I've done a shallow review - the overall design and a lot of the details are above my pay grade.

There were a bunch of issues with WebGL even without skin caching enabled. I was able to get it mostly working by hacking out a few things - see various comments. There clearly needs to be some extra logic to handle this, but I wasn't sure where that logic should go. Should individual systems handle it or should SkinCachePlugin never register those systems in the first place? Does there need to be a global flag similar to skins_use_uniform_buffers?

Separately, previous skinned vertices seem broken except for the first instance. Tested on Win10/Nvidia, DX12 and Vulkan: cargo run --example many_foxes -- --count 6 --cache-skins --motion-blur.

Maybe worth noting that #21926 will collide with this PR - skin_cache.wgsl will need to handle compressed vertices. Or maybe the practical short-term step is to only allow skin caching if the mesh has an uncompressed layout, similar to Solari's is_mesh_raytracing_compatible?

greeble-dev · 2026-03-20T10:57:43Z

+/// plays an animation on a skinned glTF model of a fox
+#[derive(FromArgs, Resource)]
+struct Args {
+    /// enable skin caching
+    #[argh(switch)]
+    cache_skins: bool,
+}
+


I don't think skin caching options should be added to the animated_mesh and morph_targets examples. Their role is to be minimal examples of animation APIs.

greeble-dev · 2026-03-20T13:13:10Z

+                    &model,
+                    skin,
+                    prev_skin,
+                    Some(skin_cache_buffers),


The Some(skin_cache_buffers) should depend on whether skin caching is supported? I could only get WebGL working by hacking this to be None.

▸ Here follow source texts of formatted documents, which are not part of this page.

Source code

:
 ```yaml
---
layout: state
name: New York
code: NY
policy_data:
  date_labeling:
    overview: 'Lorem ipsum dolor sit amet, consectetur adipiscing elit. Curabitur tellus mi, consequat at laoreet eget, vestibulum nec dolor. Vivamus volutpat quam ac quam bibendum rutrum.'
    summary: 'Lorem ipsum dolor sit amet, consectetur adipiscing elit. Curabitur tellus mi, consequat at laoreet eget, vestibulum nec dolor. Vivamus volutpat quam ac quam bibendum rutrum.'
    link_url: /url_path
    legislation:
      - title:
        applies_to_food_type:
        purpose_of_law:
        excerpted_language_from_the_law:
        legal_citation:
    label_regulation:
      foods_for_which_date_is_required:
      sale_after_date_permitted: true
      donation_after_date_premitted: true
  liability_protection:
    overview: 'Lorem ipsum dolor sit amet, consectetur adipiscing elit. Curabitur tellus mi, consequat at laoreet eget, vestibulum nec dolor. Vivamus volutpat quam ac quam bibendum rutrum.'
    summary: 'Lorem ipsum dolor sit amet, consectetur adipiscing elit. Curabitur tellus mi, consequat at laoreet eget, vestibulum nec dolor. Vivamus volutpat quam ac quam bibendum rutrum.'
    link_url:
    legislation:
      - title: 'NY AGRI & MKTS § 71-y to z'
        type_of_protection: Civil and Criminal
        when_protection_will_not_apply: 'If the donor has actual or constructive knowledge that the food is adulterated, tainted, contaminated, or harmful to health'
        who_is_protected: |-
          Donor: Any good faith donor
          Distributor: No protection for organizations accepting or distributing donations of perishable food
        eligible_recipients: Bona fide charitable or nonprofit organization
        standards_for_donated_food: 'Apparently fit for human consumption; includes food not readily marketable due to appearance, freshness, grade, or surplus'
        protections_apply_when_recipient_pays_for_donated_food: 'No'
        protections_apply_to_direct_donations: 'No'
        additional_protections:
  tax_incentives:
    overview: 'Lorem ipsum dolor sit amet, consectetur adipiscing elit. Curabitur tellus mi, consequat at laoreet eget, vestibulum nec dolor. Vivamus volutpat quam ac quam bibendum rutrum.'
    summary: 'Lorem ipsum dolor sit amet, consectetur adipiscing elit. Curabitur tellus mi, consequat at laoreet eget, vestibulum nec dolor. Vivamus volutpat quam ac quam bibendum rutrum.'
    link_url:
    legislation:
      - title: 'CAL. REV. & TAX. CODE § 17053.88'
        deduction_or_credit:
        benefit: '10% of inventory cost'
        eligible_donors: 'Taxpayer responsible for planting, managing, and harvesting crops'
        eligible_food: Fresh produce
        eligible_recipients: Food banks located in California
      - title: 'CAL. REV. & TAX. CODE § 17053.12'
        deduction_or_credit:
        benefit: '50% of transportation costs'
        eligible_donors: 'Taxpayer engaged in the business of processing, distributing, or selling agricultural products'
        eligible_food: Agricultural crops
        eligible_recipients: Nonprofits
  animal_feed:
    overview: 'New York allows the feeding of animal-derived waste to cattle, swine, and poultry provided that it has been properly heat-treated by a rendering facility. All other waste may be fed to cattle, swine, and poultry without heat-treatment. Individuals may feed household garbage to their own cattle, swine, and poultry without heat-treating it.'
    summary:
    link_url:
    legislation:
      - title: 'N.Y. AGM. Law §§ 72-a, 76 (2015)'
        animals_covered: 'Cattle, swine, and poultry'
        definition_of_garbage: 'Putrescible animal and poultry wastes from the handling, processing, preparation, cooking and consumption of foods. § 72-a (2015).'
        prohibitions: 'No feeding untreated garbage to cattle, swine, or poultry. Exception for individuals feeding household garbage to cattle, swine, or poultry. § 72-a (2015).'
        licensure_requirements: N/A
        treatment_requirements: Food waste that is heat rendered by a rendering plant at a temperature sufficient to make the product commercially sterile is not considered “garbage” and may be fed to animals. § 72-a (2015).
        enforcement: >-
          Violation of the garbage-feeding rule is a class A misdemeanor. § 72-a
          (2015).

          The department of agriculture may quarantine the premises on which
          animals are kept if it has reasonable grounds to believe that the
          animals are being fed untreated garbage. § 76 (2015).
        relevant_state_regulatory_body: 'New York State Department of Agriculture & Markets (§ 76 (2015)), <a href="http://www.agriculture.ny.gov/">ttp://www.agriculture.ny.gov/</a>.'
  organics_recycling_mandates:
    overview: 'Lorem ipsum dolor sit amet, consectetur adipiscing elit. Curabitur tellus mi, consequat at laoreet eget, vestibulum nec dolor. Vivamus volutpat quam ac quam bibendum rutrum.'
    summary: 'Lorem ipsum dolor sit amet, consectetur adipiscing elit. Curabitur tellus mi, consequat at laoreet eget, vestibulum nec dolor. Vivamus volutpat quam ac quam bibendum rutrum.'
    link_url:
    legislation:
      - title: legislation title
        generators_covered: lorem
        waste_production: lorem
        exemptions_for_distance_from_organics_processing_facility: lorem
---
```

greeble-dev · 2026-03-20T13:44:02Z

+// If there are no morph targets, this will be a dummy buffer.
+@group(0) @binding(7) var<storage> morph_descriptors: array<MorphDescriptor>;
+
+@compute @workgroup_size(64, 1, 1)


Suggested change

@compute @workgroup_size(64, 1, 1)

// The workgroup size should match `SKIN_CACHE_WORKGROUP_SIZE`.

@compute @workgroup_size(64, 1, 1)

jasmine-nominal · 2026-03-24T17:18:44Z

+        // caching shader.
        match *self {
-            ElementClass::Vertex => BufferUsages::VERTEX,
+            ElementClass::Vertex => BufferUsages::VERTEX | BufferUsages::STORAGE,


This can hurt some GPUs iirc. Hence why I added extra_buffer_usages to MeshAllocator for Solari. Maybe we can set this automatically when SkinCache is used?

That would mean we would either have to:

Copy all the mesh data for every single mesh in the system whenever SkinCache is added to any mesh, and also when the last one is removed. Or:

Put skin-cached meshes in different slabs, increasing drawcall count, increasing fragmentation, and regressing memory usage. And then have to duplicate the mesh data if the same mesh is used in a skin-cached instance and simultaneously in a non-skin-cached instance, which would break the assumption used throughout rendering that meshes and their mesh buffers are in 1:1. Or:

Put skinned meshes in different slabs, increasing drawcall count, increasing fragmentation, and regressing memory usage, even if the skin cache isn't used.

I didn't think any of these 3 options were worth the cost unless we actually observe a major regression (and if we ever find such a GPU maybe we should just disable skin caching entirely on that GPU instead of trying to do fine-grained gymnastics on the buffers).

I think it should not be added unconditionally, as it may be slower on mobile GPUs.

If users need compute skinning, this usage can be added to extra_buffer_usages manually. We just need to emit an error or panic if it will fail to use cached skin.

The only realistic way I can see to do this would be to make the skin caching plugin not part of DefaultPlugins, so you have to add it manually. Does that work for people?

jasmine-nominal · 2026-03-24T17:20:17Z

 }

 #[derive(ShaderType, Clone)]
 pub struct MeshUniform {


Shame to make this even more expensive :/.

We might want to consider splitting this up in the future.

I was wondering yesterday if we could pack the new offsets into current_skin_index and morph_descriptor_index, capping everything at 65k. It's probably a bit too limiting though. Maybe we could push this new data into something indexed by current_skin_index?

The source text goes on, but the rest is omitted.